Experiment Log: FAMILY_VEGETATION_PEAK_FORECASTING

Overview

Testing vegetation peak timing forecasting using real Sentinel-2 satellite data from Zarr stores to predict potato price movements based on growing season vegetation patterns.

Family ID: FAMILY_VEGETATION_PEAK_FORECASTING Created: 2025-08-20 Status: Active Development

Data Sources

Price Data: belgian_potato_prices_verified.csv (Belgian potato prices, monthly, 2020-2021)
Satellite Data: lake_31UFU_test10.zarr (Real Sentinel-2 data with B02, B03, B04, B08, SCL bands)
Coverage: Netherlands/Belgium agricultural region
Temporal: Multiple growing seasons available in Zarr data

Variants

Variant A: NDVI Peak Timing Analysis

Hypothesis: Peak NDVI date during May-August predicts harvest pressure and pricing patterns.

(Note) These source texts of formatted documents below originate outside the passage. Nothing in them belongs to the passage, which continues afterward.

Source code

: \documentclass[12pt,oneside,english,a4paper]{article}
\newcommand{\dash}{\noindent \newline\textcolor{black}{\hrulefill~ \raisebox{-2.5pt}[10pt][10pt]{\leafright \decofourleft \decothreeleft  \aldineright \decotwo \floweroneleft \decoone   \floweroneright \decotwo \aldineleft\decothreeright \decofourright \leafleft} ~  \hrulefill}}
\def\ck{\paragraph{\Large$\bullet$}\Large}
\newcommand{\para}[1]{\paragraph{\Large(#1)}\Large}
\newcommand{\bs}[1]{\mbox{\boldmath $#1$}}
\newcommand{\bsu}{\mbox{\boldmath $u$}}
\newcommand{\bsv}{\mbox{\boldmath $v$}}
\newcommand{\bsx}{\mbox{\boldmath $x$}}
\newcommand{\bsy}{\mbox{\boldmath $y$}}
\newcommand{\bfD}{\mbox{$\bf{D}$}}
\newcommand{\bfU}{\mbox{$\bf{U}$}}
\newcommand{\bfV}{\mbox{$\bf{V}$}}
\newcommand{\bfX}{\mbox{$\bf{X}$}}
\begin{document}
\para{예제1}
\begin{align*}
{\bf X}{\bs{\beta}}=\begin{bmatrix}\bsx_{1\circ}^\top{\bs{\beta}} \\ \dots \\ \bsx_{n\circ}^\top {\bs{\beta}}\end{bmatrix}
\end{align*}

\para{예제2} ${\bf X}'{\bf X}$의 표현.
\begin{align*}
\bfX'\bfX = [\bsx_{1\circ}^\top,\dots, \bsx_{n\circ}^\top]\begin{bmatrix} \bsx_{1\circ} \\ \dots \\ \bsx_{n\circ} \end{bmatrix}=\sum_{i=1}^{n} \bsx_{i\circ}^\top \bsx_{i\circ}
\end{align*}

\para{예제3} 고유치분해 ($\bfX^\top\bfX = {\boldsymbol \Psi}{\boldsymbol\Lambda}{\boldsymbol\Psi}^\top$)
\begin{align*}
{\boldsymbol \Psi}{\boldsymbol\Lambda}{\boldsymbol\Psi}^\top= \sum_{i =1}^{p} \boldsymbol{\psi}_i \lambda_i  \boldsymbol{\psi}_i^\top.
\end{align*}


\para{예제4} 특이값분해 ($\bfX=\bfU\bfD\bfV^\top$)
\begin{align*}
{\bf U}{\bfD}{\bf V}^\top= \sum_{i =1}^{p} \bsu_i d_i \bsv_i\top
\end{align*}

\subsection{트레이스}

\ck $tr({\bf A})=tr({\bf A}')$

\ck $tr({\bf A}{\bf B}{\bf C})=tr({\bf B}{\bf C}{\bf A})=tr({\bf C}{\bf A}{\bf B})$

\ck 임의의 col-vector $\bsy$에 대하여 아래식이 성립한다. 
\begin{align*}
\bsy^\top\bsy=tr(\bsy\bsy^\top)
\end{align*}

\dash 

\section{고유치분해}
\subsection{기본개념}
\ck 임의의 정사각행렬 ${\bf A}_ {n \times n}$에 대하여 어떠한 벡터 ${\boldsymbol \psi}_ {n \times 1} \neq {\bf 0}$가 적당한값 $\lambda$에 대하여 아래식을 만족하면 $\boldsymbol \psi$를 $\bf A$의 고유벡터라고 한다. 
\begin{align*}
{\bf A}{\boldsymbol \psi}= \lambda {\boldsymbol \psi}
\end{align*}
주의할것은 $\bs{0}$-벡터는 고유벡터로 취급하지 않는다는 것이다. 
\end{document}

Features: - ndvi_peak_date_doy: Day of year when NDVI reaches maximum - ndvi_peak_intensity: Maximum NDVI value during growing season - days_to_peak: Days from season start (May 1) to peak - peak_sharpness: Concentration measure of NDVI peak - pre_peak_stress: Early season stress indicators

Model: RandomForestRegressor

Variant B: EVI Growing Season Intensity

Hypothesis: Maximum EVI and growing season intensity predict quality premiums.

Features: - evi_max: Maximum EVI during growing season (May-August) - evi_growing_season_integral: Total EVI accumulation over growing season - evi_peak_date_doy: Day of year for EVI peak - evi_variability: Within-season EVI variance - evi_late_season_decline: August-September EVI decline rate

Model: GradientBoostingRegressor

Variant C: Peak-to-Harvest Lag Analysis

Hypothesis: Combined NDVI/EVI peak timing provides harvest timing intelligence and price impact prediction.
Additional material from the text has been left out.